### TASK BRIEF
Each line of the data should be given again exactly.

### DATASET EXTRACT
::::::::::

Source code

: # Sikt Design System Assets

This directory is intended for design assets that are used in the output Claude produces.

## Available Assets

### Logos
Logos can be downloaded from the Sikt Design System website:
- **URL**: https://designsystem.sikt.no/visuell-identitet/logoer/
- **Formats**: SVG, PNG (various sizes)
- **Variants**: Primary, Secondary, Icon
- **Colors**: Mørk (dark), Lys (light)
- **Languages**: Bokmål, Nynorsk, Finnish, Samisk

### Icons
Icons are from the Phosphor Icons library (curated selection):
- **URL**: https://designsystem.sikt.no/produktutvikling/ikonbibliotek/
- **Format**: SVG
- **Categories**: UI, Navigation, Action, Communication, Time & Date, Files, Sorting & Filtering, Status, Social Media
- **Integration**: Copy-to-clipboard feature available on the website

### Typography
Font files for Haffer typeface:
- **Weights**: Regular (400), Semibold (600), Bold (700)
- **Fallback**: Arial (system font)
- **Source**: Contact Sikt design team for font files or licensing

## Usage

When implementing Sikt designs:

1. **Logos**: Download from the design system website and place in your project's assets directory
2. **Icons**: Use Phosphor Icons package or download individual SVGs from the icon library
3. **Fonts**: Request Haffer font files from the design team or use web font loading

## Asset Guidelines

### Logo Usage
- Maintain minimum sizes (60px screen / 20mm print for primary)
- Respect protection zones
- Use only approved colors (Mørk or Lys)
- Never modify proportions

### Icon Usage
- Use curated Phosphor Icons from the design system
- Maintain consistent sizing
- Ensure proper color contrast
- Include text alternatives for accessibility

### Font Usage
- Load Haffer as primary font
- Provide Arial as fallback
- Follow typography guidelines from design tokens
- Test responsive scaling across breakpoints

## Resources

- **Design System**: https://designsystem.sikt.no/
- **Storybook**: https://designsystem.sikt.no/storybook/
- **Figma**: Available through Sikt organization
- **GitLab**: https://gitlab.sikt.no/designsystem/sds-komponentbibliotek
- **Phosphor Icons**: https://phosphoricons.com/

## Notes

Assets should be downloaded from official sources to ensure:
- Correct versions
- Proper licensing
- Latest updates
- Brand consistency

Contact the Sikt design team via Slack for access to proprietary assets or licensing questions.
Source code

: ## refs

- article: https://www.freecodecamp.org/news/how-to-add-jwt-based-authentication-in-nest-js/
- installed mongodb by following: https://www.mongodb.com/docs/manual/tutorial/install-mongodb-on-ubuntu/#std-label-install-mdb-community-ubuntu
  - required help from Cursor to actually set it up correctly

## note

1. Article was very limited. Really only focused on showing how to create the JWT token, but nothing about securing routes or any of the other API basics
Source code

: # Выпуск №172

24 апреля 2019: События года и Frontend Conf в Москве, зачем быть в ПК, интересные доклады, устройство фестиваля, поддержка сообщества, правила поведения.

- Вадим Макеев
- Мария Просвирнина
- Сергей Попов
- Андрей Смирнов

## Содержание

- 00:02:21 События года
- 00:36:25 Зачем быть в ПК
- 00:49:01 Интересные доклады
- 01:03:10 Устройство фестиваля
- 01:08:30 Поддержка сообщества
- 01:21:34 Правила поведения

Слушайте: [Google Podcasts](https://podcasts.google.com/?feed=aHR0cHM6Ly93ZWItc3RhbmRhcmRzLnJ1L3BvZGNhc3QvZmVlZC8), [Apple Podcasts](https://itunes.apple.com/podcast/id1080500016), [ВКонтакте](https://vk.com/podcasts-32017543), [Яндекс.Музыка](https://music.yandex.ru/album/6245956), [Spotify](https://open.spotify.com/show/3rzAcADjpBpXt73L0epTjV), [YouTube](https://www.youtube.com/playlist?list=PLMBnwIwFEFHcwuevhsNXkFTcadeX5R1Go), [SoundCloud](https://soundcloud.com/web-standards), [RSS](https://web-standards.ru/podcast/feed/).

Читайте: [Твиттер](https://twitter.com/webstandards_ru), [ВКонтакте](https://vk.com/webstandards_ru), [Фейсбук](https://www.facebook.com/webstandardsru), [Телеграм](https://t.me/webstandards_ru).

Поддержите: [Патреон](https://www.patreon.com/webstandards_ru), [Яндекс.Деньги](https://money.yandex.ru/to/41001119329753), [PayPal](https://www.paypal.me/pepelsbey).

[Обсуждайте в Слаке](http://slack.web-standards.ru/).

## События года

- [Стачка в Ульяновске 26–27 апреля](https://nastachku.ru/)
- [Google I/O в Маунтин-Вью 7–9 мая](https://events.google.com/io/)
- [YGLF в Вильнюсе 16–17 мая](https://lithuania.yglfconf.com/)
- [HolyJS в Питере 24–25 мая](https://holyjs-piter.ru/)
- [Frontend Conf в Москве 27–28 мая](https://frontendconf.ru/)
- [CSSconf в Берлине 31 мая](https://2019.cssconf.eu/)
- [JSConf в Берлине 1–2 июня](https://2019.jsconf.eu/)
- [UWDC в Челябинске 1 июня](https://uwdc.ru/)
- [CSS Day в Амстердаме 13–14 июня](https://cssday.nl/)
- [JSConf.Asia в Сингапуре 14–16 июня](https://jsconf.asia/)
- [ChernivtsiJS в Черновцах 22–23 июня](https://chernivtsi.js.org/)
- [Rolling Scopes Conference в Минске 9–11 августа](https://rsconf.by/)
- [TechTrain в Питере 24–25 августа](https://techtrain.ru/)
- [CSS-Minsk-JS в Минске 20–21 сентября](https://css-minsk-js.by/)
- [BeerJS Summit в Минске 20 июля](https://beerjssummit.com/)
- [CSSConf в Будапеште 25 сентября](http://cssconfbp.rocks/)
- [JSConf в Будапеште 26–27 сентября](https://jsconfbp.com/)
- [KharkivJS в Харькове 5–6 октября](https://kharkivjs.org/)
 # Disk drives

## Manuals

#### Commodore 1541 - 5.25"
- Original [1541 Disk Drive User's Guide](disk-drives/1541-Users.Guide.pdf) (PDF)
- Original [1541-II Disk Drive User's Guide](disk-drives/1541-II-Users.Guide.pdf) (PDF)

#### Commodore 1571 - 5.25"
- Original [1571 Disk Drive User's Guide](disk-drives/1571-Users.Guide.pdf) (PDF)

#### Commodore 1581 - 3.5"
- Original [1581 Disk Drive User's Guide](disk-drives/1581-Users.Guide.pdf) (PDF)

::::::::::

### RESULT
Source code

: # Sikt Design System Assets

This directory is intended for design assets that are used in the output Claude produces.

## Available Assets

### Logos
Logos can be downloaded from the Sikt Design System website:
- **URL**: https://designsystem.sikt.no/visuell-identitet/logoer/
- **Formats**: SVG, PNG (various sizes)
- **Variants**: Primary, Secondary, Icon
- **Colors**: Mørk (dark), Lys (light)
- **Languages**: Bokmål, Nynorsk, Finnish, Samisk

### Icons
Icons are from the Phosphor Icons library (curated selection):
- **URL**: https://designsystem.sikt.no/produktutvikling/ikonbibliotek/
- **Format**: SVG
- **Categories**: UI, Navigation, Action, Communication, Time & Date, Files, Sorting & Filtering, Status, Social Media
- **Integration**: Copy-to-clipboard feature available on the website

### Typography
Font files for Haffer typeface:
- **Weights**: Regular (400), Semibold (600), Bold (700)
- **Fallback**: Arial (system font)
- **Source**: Contact Sikt design team for font files or licensing

## Usage

When implementing Sikt designs:

1. **Logos**: Download from the design system website and place in your project's assets directory
2. **Icons**: Use Phosphor Icons package or download individual SVGs from the icon library
3. **Fonts**: Request Haffer font files from the design team or use web font loading

## Asset Guidelines

### Logo Usage
- Maintain minimum sizes (60px screen / 20mm print for primary)
- Respect protection zones
- Use only approved colors (Mørk or Lys)
- Never modify proportions

### Icon Usage
- Use curated Phosphor Icons from the design system
- Maintain consistent sizing
- Ensure proper color contrast
- Include text alternatives for accessibility

### Font Usage
- Load Haffer as primary font
- Provide Arial as fallback
- Follow typography guidelines from design tokens
- Test responsive scaling across breakpoints

## Resources

- **Design System**: https://designsystem.sikt.no/
- **Storybook**: https://designsystem.sikt.no/storybook/
- **Figma**: Available through Sikt organization
- **GitLab**: https://gitlab.sikt.no/designsystem/sds-komponentbibliotek
- **Phosphor Icons**: https://phosphoricons.com/

## Notes

Assets should be downloaded from official sources to ensure:
- Correct versions
- Proper licensing
- Latest updates
- Brand consistency

Contact the Sikt design team via Slack for access to proprietary assets or licensing questions.
Source code

: ## refs

- article: https://www.freecodecamp.org/news/how-to-add-jwt-based-authentication-in-nest-js/
- installed mongodb by following: https://www.mongodb.com/docs/manual/tutorial/install-mongodb-on-ubuntu/#std-label-install-mdb-community-ubuntu
  - required help from Cursor to actually set it up correctly

## note

1. Article was very limited. Really only focused on showing how to create the JWT token, but nothing about securing routes or any of the other API basics
Source code

: # Выпуск №172

24 апреля 2019: События года и Frontend Conf в Москве, зачем быть в ПК, интересные доклады, устройство фестиваля, поддержка сообщества, правила поведения.

- Вадим Макеев
- Мария Просвирнина
- Сергей Попов
- Андрей Смирнов

## Содержание

- 00:02:21 События года
- 00:36:25 Зачем быть в ПК
- 00:49:01 Интересные доклады
- 01:03:10 Устройство фестиваля
- 01:08:30 Поддержка сообщества
- 01:21:34 Правила поведения

Слушайте: [Google Podcasts](https://podcasts.google.com/?feed=aHR0cHM6Ly93ZWItc3RhbmRhcmRzLnJ1L3BvZGNhc3QvZmVlZC8), [Apple Podcasts](https://itunes.apple.com/podcast/id1080500016), [ВКонтакте](https://vk.com/podcasts-32017543), [Яндекс.Музыка](https://music.yandex.ru/album/6245956), [Spotify](https://open.spotify.com/show/3rzAcADjpBpXt73L0epTjV), [YouTube](https://www.youtube.com/playlist?list=PLMBnwIwFEFHcwuevhsNXkFTcadeX5R1Go), [SoundCloud](https://soundcloud.com/web-standards), [RSS](https://web-standards.ru/podcast/feed/).

Читайте: [Твиттер](https://twitter.com/webstandards_ru), [ВКонтакте](https://vk.com/webstandards_ru), [Фейсбук](https://www.facebook.com/webstandardsru), [Телеграм](https://t.me/webstandards_ru).

Поддержите: [Патреон](https://www.patreon.com/webstandards_ru), [Яндекс.Деньги](https://money.yandex.ru/to/41001119329753), [PayPal](https://www.paypal.me/pepelsbey).

[Обсуждайте в Слаке](http://slack.web-standards.ru/).

## События года

- [Стачка в Ульяновске 26–27 апреля](https://nastachku.ru/)
- [Google I/O в Маунтин-Вью 7–9 мая](https://events.google.com/io/)
- [YGLF в Вильнюсе 16–17 мая](https://lithuania.yglfconf.com/)
- [HolyJS в Питере 24–25 мая](https://holyjs-piter.ru/)
- [Frontend Conf в Москве 27–28 мая](https://frontendconf.ru/)
- [CSSconf в Берлине 31 мая](https://2019.cssconf.eu/)
- [JSConf в Берлине 1–2 июня](https://2019.jsconf.eu/)
- [UWDC в Челябинске 1 июня](https://uwdc.ru/)
- [CSS Day в Амстердаме 13–14 июня](https://cssday.nl/)
- [JSConf.Asia в Сингапуре 14–16 июня](https://jsconf.asia/)
- [ChernivtsiJS в Черновцах 22–23 июня](https://chernivtsi.js.org/)
- [Rolling Scopes Conference в Минске 9–11 августа](https://rsconf.by/)
- [TechTrain в Питере 24–25 августа](https://techtrain.ru/)
- [CSS-Minsk-JS в Минске 20–21 сентября](https://css-minsk-js.by/)
- [BeerJS Summit в Минске 20 июля](https://beerjssummit.com/)
- [CSSConf в Будапеште 25 сентября](http://cssconfbp.rocks/)
- [JSConf в Будапеште 26–27 сентября](https://jsconfbp.com/)
- [KharkivJS в Харькове 5–6 октября](https://kharkivjs.org/)
 # Disk drives

## Manuals

#### Commodore 1541 - 5.25"
- Original [1541 Disk Drive User's Guide](disk-drives/1541-Users.Guide.pdf) (PDF)
- Original [1541-II Disk Drive User's Guide](disk-drives/1541-II-Users.Guide.pdf) (PDF)

#### Commodore 1571 - 5.25"
- Original [1571 Disk Drive User's Guide](disk-drives/1571-Users.Guide.pdf) (PDF)

#### Commodore 1581 - 3.5"
- Original [1581 Disk Drive User's Guide](disk-drives/1581-Users.Guide.pdf) (PDF)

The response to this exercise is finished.